[Saved entries]

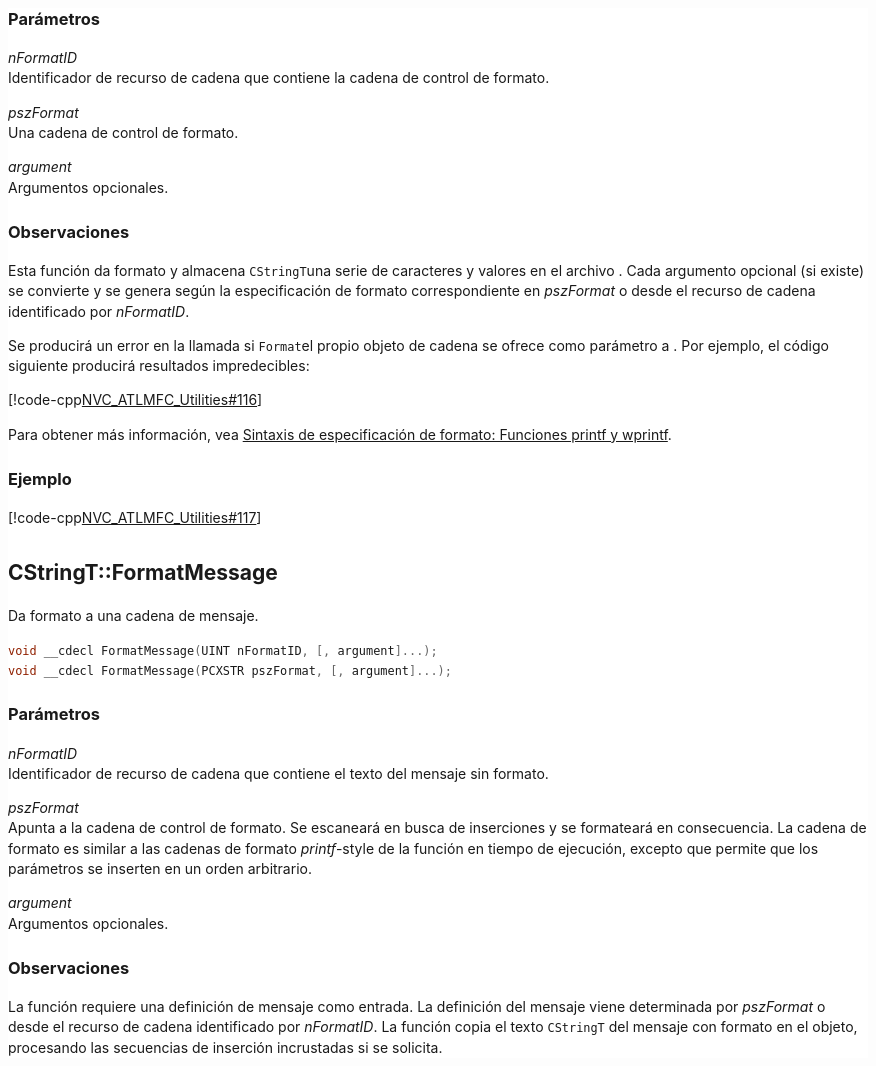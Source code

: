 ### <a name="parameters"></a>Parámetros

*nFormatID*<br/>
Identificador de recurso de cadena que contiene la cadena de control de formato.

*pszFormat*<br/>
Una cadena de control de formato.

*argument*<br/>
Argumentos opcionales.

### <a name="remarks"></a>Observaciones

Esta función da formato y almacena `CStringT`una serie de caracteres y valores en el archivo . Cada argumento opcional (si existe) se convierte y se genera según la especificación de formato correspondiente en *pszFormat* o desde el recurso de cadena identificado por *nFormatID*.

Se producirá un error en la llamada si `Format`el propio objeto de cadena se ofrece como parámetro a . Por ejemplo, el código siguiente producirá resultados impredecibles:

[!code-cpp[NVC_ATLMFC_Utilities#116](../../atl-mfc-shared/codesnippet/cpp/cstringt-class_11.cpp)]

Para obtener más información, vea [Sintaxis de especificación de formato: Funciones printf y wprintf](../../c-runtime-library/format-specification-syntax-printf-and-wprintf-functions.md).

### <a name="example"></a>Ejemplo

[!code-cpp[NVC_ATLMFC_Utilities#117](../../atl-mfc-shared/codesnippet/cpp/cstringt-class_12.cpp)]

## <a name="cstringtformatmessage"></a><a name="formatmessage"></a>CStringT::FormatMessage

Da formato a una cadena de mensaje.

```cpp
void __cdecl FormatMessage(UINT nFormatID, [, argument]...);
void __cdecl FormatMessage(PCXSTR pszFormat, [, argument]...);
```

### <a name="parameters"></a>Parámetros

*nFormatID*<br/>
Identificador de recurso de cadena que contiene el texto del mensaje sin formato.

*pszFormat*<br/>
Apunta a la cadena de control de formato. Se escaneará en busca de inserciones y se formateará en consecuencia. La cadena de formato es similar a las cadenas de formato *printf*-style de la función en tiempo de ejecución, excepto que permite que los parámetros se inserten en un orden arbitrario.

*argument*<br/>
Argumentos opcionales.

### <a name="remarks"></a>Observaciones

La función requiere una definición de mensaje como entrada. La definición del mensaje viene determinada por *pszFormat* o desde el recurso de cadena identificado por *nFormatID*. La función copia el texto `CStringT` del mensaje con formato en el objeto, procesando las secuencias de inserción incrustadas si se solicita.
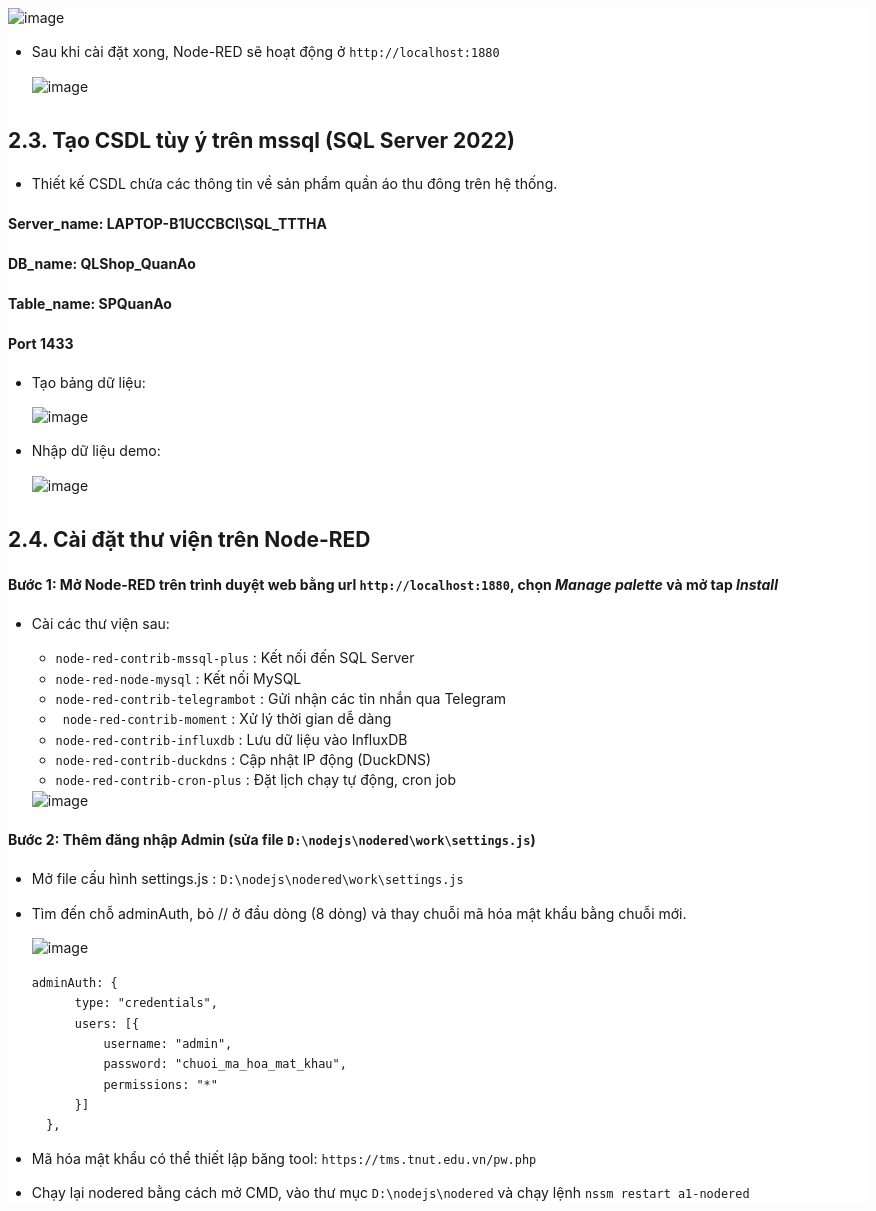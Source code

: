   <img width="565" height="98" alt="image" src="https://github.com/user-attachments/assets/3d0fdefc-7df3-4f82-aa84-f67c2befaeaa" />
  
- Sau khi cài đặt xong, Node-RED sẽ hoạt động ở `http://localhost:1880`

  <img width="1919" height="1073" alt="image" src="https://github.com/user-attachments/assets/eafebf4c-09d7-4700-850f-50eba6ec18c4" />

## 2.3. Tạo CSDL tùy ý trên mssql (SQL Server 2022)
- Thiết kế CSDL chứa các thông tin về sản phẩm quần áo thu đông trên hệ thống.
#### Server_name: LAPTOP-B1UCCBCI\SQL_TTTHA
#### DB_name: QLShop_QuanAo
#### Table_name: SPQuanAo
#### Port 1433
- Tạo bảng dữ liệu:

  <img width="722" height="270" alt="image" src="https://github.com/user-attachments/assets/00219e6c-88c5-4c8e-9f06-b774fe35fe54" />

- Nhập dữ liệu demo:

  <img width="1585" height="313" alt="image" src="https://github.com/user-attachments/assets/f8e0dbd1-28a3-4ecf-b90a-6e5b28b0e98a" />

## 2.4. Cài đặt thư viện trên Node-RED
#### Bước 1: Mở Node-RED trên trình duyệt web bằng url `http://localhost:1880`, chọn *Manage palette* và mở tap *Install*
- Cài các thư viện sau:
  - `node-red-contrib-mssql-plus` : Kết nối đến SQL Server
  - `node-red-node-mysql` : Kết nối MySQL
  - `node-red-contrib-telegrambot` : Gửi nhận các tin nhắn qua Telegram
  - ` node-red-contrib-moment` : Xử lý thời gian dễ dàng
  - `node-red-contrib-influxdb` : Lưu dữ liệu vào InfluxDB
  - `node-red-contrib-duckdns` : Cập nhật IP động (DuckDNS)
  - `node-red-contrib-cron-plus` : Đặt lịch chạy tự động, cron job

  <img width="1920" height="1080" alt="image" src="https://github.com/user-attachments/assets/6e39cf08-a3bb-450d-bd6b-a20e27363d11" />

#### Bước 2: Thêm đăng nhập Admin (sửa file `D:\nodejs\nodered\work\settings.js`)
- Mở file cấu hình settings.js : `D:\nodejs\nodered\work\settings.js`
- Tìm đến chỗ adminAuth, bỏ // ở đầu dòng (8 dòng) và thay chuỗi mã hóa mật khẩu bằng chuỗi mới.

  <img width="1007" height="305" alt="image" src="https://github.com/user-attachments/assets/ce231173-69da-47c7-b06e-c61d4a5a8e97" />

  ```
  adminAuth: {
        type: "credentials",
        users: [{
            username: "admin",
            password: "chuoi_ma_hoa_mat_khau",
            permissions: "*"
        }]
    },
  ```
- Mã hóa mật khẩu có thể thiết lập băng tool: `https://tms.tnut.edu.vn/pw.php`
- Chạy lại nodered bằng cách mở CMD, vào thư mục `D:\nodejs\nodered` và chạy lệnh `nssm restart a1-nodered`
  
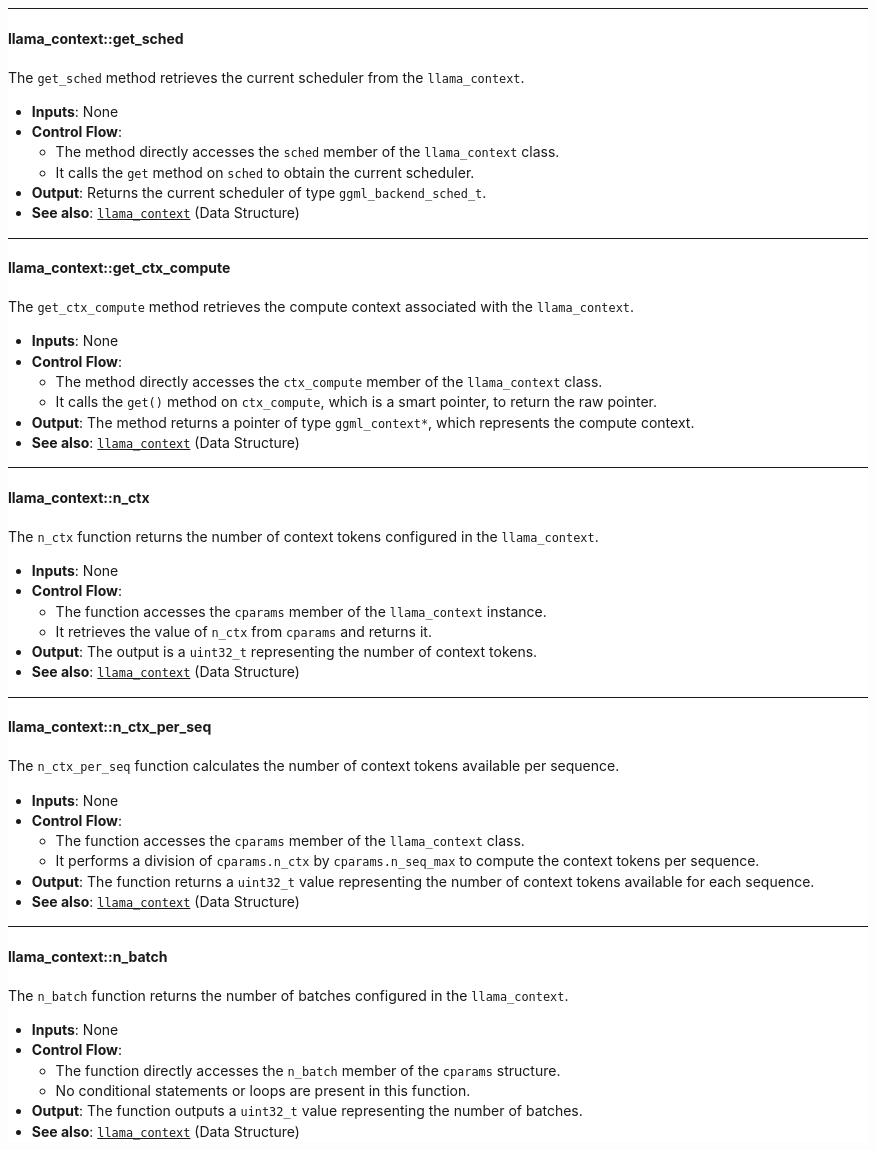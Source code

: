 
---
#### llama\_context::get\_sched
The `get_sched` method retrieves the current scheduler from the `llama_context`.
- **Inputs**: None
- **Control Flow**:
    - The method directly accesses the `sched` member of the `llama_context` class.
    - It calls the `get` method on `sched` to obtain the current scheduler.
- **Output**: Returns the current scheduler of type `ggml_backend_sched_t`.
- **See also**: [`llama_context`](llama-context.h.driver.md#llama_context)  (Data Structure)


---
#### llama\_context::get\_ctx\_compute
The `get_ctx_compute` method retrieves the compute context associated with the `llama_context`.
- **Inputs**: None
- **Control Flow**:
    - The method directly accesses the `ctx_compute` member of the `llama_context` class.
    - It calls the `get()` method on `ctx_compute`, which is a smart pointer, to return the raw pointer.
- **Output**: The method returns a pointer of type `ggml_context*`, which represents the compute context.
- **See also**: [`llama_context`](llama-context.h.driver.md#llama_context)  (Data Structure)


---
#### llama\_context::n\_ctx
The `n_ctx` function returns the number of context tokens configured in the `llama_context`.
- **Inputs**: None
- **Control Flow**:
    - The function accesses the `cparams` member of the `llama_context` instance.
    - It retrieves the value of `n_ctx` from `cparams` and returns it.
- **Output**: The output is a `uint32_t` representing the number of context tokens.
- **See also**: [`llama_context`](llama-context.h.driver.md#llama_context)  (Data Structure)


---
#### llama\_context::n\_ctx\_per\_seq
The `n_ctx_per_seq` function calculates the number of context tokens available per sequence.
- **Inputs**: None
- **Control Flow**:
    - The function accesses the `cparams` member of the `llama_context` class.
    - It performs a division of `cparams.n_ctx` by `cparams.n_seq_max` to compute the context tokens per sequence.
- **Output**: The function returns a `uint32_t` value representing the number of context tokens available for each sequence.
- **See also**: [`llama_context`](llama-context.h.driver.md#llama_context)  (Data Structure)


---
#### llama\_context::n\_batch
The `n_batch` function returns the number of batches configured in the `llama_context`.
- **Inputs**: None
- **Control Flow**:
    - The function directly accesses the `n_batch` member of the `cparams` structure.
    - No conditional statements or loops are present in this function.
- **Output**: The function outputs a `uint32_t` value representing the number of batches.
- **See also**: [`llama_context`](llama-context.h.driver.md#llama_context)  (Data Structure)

WORK REQUIRED:
Show all lines in the records above that hold "khẩu".

COMPLETED TASK:
- Tìm đến chỗ adminAuth, bỏ // ở đầu dòng (8 dòng) và thay chuỗi mã hóa mật khẩu bằng chuỗi mới.
- Mã hóa mật khẩu có thể thiết lập băng tool: `https://tms.tnut.edu.vn/pw.php`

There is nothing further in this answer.